■ **Input data**:
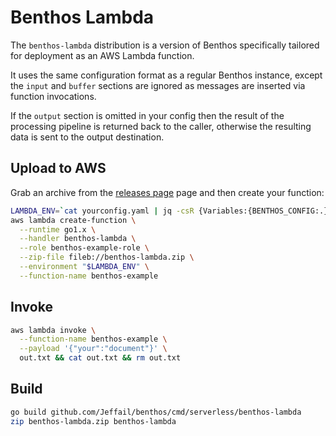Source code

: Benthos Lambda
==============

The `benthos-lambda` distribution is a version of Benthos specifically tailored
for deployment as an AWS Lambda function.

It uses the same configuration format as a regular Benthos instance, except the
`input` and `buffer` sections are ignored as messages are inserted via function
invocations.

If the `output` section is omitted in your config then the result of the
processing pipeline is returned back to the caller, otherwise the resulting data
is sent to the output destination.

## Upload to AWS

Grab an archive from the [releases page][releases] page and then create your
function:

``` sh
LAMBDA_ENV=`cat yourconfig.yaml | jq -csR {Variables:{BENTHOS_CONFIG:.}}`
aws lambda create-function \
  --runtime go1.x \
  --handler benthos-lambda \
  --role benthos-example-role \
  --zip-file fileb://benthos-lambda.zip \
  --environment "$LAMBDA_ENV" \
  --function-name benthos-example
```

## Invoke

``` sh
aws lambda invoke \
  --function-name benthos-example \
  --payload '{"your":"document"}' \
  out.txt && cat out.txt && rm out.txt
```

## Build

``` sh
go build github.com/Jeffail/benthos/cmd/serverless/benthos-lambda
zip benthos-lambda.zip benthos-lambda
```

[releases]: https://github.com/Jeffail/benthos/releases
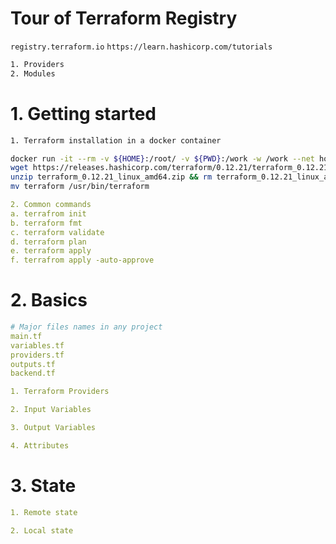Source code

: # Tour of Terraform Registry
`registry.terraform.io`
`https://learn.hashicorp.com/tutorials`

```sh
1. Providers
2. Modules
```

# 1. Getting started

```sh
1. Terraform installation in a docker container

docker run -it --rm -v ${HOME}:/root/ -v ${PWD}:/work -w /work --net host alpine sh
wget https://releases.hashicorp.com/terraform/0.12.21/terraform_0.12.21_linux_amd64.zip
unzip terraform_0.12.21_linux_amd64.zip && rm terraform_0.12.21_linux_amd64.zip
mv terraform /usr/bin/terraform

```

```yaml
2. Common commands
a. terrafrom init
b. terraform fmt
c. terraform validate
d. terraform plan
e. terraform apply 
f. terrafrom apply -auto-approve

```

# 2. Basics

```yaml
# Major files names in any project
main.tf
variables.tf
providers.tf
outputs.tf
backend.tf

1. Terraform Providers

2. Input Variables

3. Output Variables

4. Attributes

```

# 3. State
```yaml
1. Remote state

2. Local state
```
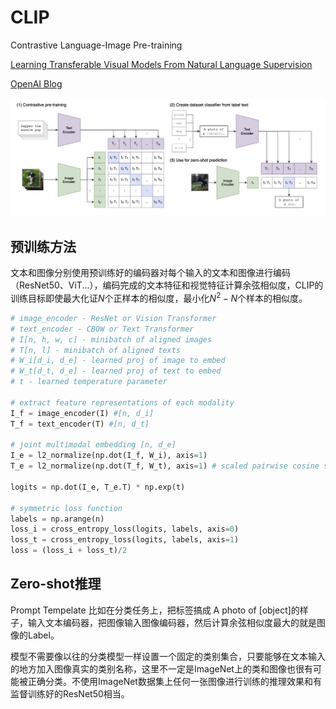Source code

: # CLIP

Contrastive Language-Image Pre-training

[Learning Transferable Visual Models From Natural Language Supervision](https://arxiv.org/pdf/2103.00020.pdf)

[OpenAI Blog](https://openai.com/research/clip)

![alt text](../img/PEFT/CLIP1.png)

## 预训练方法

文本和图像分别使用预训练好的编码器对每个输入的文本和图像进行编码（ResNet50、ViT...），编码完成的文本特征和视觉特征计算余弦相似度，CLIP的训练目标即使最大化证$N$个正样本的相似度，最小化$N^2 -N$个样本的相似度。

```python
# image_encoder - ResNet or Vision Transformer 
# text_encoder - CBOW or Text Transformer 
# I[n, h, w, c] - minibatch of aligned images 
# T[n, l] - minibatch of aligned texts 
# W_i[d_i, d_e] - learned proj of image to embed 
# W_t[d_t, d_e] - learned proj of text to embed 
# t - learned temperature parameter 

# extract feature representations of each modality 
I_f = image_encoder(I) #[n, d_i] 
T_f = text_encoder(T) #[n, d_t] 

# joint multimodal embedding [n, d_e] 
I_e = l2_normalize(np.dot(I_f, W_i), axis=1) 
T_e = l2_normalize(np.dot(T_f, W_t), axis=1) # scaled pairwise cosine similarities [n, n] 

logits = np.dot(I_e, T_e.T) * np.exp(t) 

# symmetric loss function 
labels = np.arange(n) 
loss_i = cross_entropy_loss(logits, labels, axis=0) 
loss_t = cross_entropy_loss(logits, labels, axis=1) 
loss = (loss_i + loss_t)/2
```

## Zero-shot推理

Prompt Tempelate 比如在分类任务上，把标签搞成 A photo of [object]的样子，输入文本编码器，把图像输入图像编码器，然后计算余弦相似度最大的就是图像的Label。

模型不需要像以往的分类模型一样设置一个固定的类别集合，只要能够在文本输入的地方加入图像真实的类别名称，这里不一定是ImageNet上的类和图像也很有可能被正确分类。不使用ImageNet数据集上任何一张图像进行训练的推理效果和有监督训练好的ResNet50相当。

■ **What you will do**: Where a line of the entries above holds the word "function", return that line.

■ **Result for this task**:
for deployment as an AWS Lambda function.
`input` and `buffer` sections are ignored as messages are inserted via function
function:
aws lambda create-function \
  --function-name benthos-example
  --function-name benthos-example \
# symmetric loss function 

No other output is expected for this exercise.